- Battle of Biesingen: Part of the War of the First Coalition
| Date | 17 November 1793 |
| Location | Biesingen |
| Result | Prussian victory |

Belligerents
- Republican France: Kingdom of Prussia

Commanders and leaders
- Louis-Lazare Hoche: Friedrich Adolf von Kalckreuth

Strength
- from 20,000 to 25,000: from 7,000 to 13,000

Casualties and losses
- about 800 – 1,000: about 160 dead and several wounded

= Battle of Biesingen =

Battle of the War of the First Coalition

The Battle of Biesingen took place during the War of the First Coalition on 17 November 1793 at Biesingen, now a district of Blieskastel. It occurred between a Prussian force under General Friedrich Adolf von Kalckreuth and a French one (mainly new conscripts) under General Louis-Lazare Hoche, ending in a Prussian victory.

==Course==
The French Army of the Moselle set off from its camp on the Saar in three columns on the morning of 17 November. Whilst two of the columns continued to Tholey and St. Ingbert, the third and strongest column turned towards Biesingen, where von Kalckreuth blocked the route between Biesingen and Blieskastel.

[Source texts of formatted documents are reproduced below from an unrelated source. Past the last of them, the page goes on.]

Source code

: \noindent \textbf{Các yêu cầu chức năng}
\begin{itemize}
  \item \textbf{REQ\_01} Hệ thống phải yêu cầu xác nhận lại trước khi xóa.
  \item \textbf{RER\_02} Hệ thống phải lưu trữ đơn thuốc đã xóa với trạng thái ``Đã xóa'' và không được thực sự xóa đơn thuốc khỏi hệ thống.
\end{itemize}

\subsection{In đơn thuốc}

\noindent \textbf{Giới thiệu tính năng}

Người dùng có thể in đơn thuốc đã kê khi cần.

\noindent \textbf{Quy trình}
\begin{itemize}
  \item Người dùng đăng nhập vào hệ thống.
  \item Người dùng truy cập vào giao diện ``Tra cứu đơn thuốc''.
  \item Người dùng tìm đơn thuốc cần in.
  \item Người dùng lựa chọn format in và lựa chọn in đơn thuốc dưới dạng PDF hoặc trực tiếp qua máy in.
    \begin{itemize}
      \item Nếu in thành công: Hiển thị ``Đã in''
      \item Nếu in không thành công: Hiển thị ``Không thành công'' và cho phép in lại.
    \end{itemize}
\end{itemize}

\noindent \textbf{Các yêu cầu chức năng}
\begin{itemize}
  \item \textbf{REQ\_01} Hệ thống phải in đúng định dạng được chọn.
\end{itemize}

The battle opened with heavy French artillery fire against the Prussian centre on the Hilscheider heights. At the same time 800 French infantry had crossed the Blies at Blieskastel to attack the Prussian right flank, but thanks to a patrol this attempt to flank the Prussians failed. They held out until reinforcements arrived and forced the French to retreat. In an attempt to break through the Prussian left flank, general Lombard had advanced through the Hilscheider forest. After a first musket volley, the Prussians and their allies charged into a bayonet attack, with Lombard and several other French officers captured.

A third French attack followed on a hill near Wolfersheim, in which a 3,000 strong cavalry contingent penetrated the Prussian positions and – after two failed attempts – a third was briefly successful in breaking the lines and capturing several cannon. The Prussians had already formed up in line and the French had to retreat again under musket fire and against fixed bayonets. A final attack on the right wing was also cut off and so the French had to retire in the evening.

Despite his success with a small force, Kalkreuth was aware of his situation and retired to Homburg on the morning of 18 November, giving general Hoche the opportunity to announce his victory to the Directory in Paris on 19 November. The Prussians withdrew in the following days to defensive lines at Kaiserslautern.